The Andeans’ Breathless Race Resistance

Peru and Colombia had 15 percent MSCI stock market advances through August while Chile was off 5 percent as other Andean area members Ecuador and Venezuela also grasped for investor inroads. Peru’s perennial GDP growth lead has faded with halving to 3-4 percent this year as the current account deficit nears 5 percent of GDP on worsening commodity trade terms and bank consumer loan retrenchment. Fishing and farming have also experienced bad weather ,and copper mine projects have been held  up on environment and corruption claims further eroding President Humala’s low approval ratings on suspicions he has groomed his spouse as successor. The government has cut interest rates and offered small-business stimulus but critics emphasize mining overreliance and the limits to monetary loosening with the financial system’s high dollarization and foreign investor local debt ownership. Finance Minister Castilla may be sacrificed after surviving earlier cabinet reshuffles as central bank head Velarde tried to instill confidence at the summer US conclave in Wyoming where Federal Reserve Chair Yellen reiterated the imminent end of quantitative easing.  Colombia will take the growth crown with a 5 percent pace spawning recent rate hikes in comparison, as Finance Minister Cardenas was immediately reappointed after President Santos’ second-round repeat victory. Moody’s boosted the investment-grade sovereign rating with a nod toward the public-private $25 billion medium-term infrastructure program which has drawn bond inflows along with GBI-EM index reweighting. Housing and construction were helped by mortgage subsidies, and oil and coal export prices have been solid. Under the new fiscal rule the deficit is under 1 percent of output, but the gap may increase should a peace deal be reached with the rebel FARC for demobilization and reintegration support. The business community is split on the concept of a guerilla accord potentially extended to the smaller ELN group, and is against re-imposition of a special wealth tax as applied at the height of fighting. Hundreds of kidnapping victims are still at large and paramilitary forces associated with conservative political parties insist instead on armed response. President Santos intends to put any pact to a national referendum as exporters hurting from the high peso have already turned against him despite expanded currency intervention under the standing regime.
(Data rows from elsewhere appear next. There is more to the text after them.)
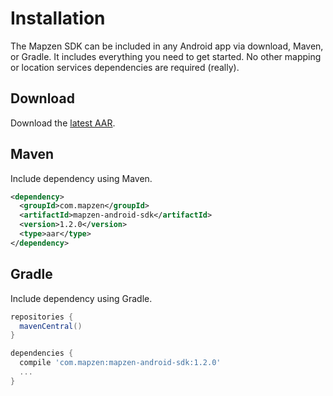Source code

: # Installation

The Mapzen SDK can be included in any Android app via download, Maven, or Gradle. It includes everything you need to get started. No other mapping or location services dependencies are required (really).

## Download

Download the [latest AAR](http://search.maven.org/remotecontent?filepath=com/mapzen/mapzen-android-sdk/1.2.0/mapzen-android-sdk-1.2.0.aar).

## Maven

Include dependency using Maven.

```xml
<dependency>
  <groupId>com.mapzen</groupId>
  <artifactId>mapzen-android-sdk</artifactId>
  <version>1.2.0</version>
  <type>aar</type>
</dependency>
```

## Gradle

Include dependency using Gradle.

```groovy
repositories {
  mavenCentral()
}

dependencies {
  compile 'com.mapzen:mapzen-android-sdk:1.2.0'
  ...
}
```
In Chile business relations are chilly with returning President Bachelet as growth dipped below 2 percent and the central bank softened rates as the currency continued to slide to 575/dollar. The sentiment reading at 40 is the lowest in five years and inflation exceeds the target range at 4.5 percent. Mining production was aided by renewed budget allocation for state-run Codelco as university education and corporate tax reforms were passed after opposition compromises. The steps aim to address income inequality with 80 percent of the population earning under USD 1000/month according to academic studies. Ecuador won ratings agency acclaim with an upgrade after successful bond market re-entry and decent fiscal and balance of payments showings, while oil-rich socialist cohort Venezuela was further mired in stagflation and leadership swings as President Maduro got a tepid reception at the party congress and officials following the ouster of hard-liner Giordani closed the Colombia border smuggling lane.